_What the exercise asks_
Locate every line in the material below that has the word "defiled". Copy each of those lines.

_Data to process_
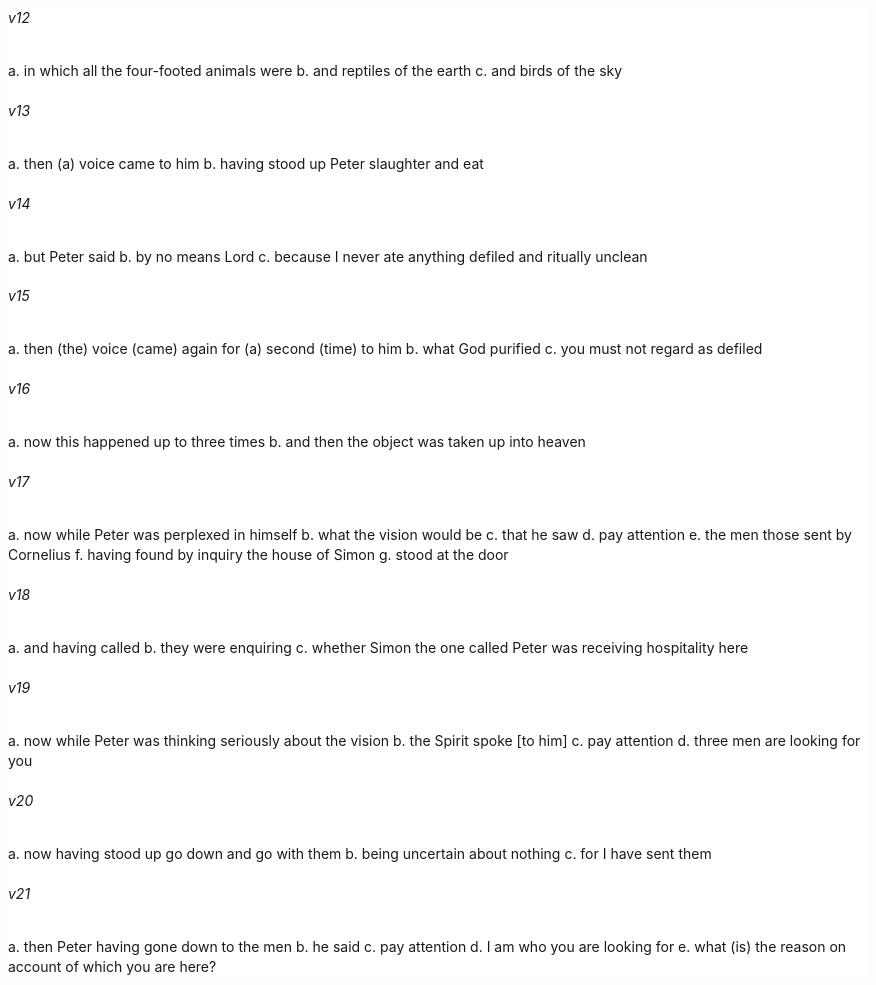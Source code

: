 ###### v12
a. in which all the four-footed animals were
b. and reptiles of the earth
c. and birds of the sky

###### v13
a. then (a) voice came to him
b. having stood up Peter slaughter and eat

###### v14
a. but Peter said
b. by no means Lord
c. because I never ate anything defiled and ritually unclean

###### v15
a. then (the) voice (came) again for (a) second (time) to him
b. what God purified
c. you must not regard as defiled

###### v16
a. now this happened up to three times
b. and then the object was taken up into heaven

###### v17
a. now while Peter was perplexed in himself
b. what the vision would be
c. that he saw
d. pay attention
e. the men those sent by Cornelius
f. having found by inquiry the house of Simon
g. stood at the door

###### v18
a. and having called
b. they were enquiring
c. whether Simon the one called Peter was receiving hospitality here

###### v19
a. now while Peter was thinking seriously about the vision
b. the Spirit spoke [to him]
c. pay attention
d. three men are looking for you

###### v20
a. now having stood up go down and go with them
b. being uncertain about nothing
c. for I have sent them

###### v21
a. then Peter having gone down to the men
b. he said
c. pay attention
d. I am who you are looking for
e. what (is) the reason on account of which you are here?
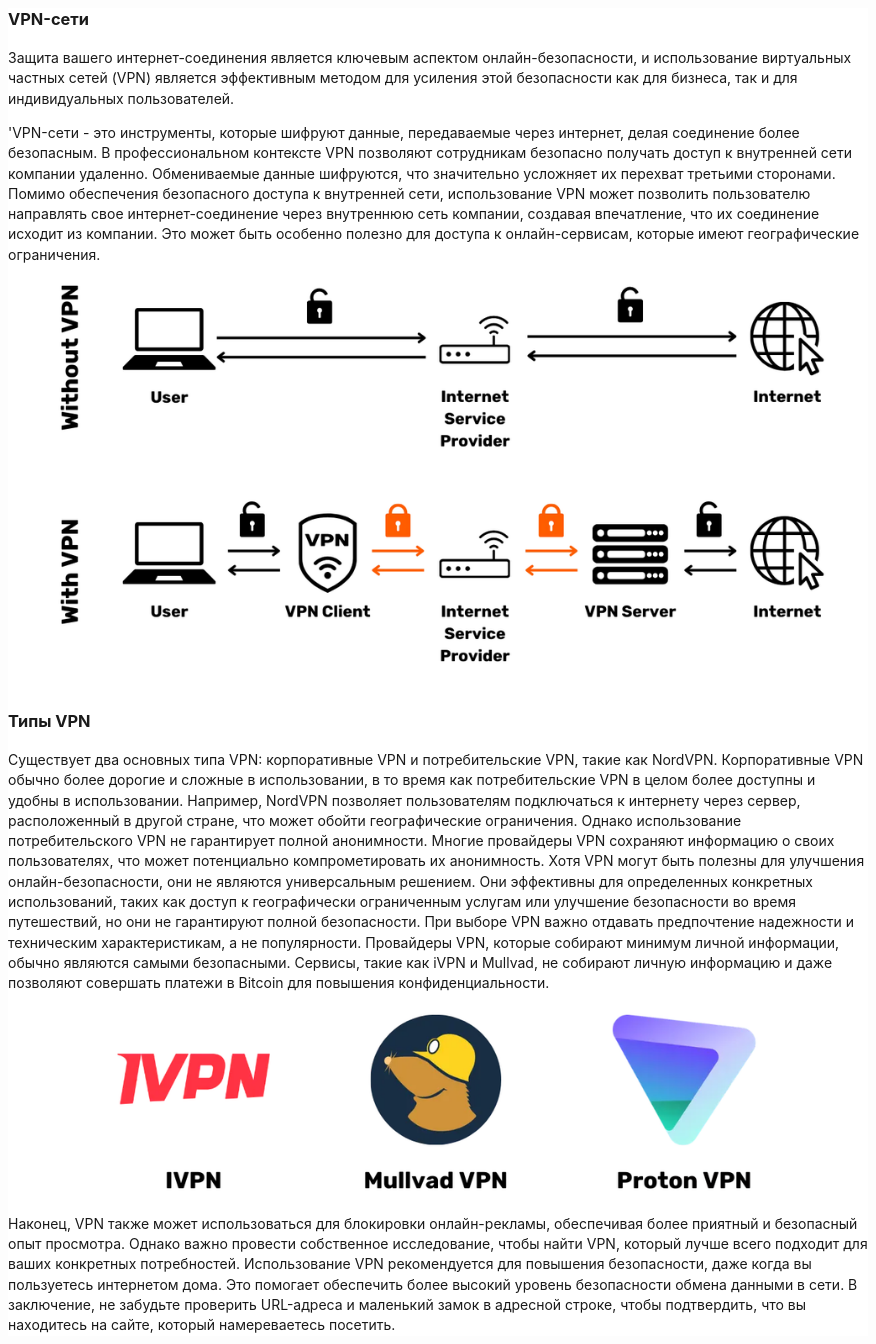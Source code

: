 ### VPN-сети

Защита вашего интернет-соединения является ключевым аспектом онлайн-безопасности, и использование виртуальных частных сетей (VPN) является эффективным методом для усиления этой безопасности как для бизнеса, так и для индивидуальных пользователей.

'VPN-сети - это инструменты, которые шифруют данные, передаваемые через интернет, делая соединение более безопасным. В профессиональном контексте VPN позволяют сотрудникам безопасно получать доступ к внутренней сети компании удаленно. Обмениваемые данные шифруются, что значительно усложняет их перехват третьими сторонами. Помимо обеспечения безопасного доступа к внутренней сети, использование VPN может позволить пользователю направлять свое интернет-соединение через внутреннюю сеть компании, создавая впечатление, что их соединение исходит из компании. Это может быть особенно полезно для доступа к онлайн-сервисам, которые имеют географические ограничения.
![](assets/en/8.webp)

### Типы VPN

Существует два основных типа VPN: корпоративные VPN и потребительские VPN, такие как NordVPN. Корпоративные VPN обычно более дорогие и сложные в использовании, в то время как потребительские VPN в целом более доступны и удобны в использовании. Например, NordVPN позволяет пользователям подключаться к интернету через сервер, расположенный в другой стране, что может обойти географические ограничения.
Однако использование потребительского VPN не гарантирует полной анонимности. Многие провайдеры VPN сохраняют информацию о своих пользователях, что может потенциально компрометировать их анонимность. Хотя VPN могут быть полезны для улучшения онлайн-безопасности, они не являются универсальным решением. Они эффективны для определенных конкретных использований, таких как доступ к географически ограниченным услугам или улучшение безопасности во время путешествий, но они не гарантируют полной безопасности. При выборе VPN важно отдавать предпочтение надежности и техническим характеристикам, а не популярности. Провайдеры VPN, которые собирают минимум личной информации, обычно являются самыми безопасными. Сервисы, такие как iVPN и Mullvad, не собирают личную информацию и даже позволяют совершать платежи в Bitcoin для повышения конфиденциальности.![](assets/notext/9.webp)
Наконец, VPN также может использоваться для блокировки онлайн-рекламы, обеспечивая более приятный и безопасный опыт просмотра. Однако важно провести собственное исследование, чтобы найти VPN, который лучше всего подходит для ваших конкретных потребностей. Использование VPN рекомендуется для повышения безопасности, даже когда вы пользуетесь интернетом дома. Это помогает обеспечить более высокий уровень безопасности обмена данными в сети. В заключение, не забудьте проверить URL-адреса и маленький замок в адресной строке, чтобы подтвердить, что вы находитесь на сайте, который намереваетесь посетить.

==

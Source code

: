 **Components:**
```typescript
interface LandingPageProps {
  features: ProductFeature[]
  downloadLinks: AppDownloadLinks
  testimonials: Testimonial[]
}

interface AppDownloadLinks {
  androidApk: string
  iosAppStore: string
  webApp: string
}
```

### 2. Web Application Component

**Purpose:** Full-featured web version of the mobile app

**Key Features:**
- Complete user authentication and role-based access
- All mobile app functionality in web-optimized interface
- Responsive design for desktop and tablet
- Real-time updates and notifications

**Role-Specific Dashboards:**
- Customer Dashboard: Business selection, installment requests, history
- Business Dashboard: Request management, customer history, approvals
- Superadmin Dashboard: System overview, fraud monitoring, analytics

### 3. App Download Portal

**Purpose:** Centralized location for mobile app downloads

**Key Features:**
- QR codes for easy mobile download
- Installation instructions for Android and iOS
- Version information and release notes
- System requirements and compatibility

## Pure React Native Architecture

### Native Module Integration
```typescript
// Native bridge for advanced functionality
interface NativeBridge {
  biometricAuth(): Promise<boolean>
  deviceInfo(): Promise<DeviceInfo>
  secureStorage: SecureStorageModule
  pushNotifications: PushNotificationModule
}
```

_Result of the exercise_
c. because I never ate anything defiled and ritually unclean
c. you must not regard as defiled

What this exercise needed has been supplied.